Ustaz Adi Hidayat menjelaskan soal cara membayar utang puasa Ramadan. (Wikipedia/Government of Bandung city)
Ustaz Adi Hidayat menjelaskan soal cara membayar utang puasa Ramadan. (Wikipedia/Government of Bandung city)

“Menurut Abu Hanifah, kalau Anda ingin mengqadha, maka Anda mengqadha, tidak harus menambahkan fidyah, sekalipun qadha itu yang diutamakan, bukan fidyah-nya,” jelasnya.

Pendapat serupa diungkap cendikiawan Quraish Shihab. Dia memberikan contoh ibu yang harus meninggalkan puasa Ramadan karena kondisi hamil dan menyusui. Nah, dia pun mendapatkan keringanan untuk memilih melakukan puasa qadha atau membayar fidyah saja.

Berpuasalah semampunya. Jika tidak mampu, bayarlah fidyah akibat ketidakmampuan itu sambil memohon ampunan kepada-Nya,” ujar Quraish Shihab di dalam buku berjudul 1001 Soal Keislaman yang Patut Anda Ketahui.

Bagaimana Jika Lupa Hitungan Utang Puasa?

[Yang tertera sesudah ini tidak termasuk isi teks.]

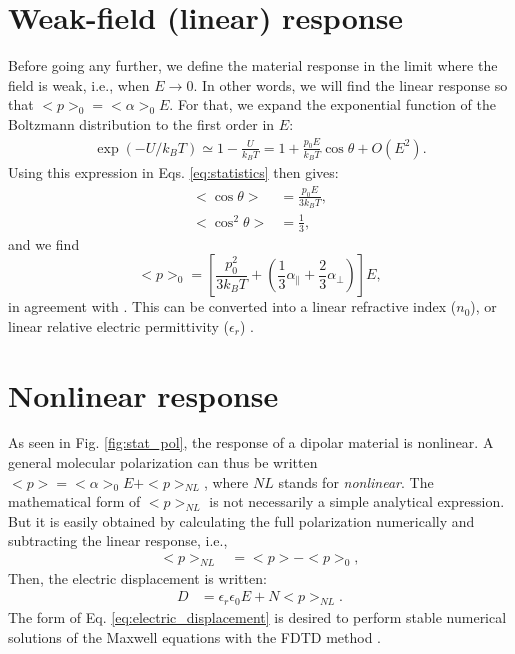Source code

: \documentclass[12pt,letterpaper]{article}
\begin{document}
\section{Weak-field (linear) response}\label{weak_field}
Before going any further, we define the material response in the limit where the field is weak, i.e., when $E\rightarrow 0$. In other words, we will find the linear response so that $<p>_0=<\alpha>_0 E$. For that, we expand the exponential function of the Boltzmann distribution to the first order in $E$:
\begin{align}\label{eq:exponential_first_order}
  \exp(-U/k_BT)\simeq 1-\frac{U}{k_BT} = 1+\frac{p_0E}{k_BT}\cos\theta + O(E^2).
\end{align}
Using this expression in Eqs. \eqref{eq:statistics} then gives:
\begin{subequations}\label{eq:statistics_weak_field}
 \begin{align}
  <\cos\theta>&=\frac{p_0 E}{3k_BT},\\
  <\cos^2\theta>&=\frac{1}{3},
 \end{align}
\end{subequations}
and we find
\begin{equation}\label{eq:total_pol_weak_field}
 <p>_0=\left[\frac{p_0^2 }{3k_BT}+\left(\frac{1}{3}\alpha_\parallel + \frac{2}{3}\alpha_\bot\right)\right] E,
\end{equation}
in agreement with \cite{jackson1999,hook1991,boyd2008,bonin1997}. This can be converted into a linear refractive index ($n_0$), or linear relative electric permittivity ($\epsilon_r$) \cite{boyd2008}.

\section{Nonlinear response}\label{non_linear}
As seen in Fig. \ref{fig:stat_pol}, the response of a dipolar material is nonlinear. A general molecular polarization can thus be written $<p>=<\alpha>_0E + <p>_{NL}$, where $NL$ stands for \textit{nonlinear}. The mathematical form of $<p>_{NL}$ is not necessarily a simple analytical expression. But it is easily obtained by calculating the full polarization numerically and subtracting the linear response, i.e., 
\begin{align}\label{eq:non_linear_pol}
 <p>_{NL} &= <p> - <p>_0,
\end{align}
Then, the electric displacement is written:
\begin{align}\label{eq:electric_displacement}
 D &= \epsilon_r\epsilon_0 E + N<p>_{NL}.
\end{align}
The form of Eq. \eqref{eq:electric_displacement} is desired to perform stable numerical solutions of the Maxwell equations with the FDTD method \cite{sullivan2000,taflove2005}.
\end{document}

Banyak umat muslim yang sampai lupa hitungan utang puasa karena sudah nggak melakukannya selama bertahun-tahun. Kalau sudah begini, tentu mereka bingung harus puasa berapa kali untuk menggantinya, bukan? Dalam buku Pintar Puasa Wajib dan Sunnah karya Nur Solikhin, menuliskan penentuan jumlah hari pengganti puasa berdasarkan perkiraan.

Misalnya, sudah terlalu lama maka lebih baik menentukan puasa qadha harus dibayar yang lebih maksimum. Misalnya, seingatnya dia mempunyai utang puasa 5 hari atau 6 hari, maka yang harus dipilih adalah yang lebih banyak, yaitu 6 hari,” jelas buku ini.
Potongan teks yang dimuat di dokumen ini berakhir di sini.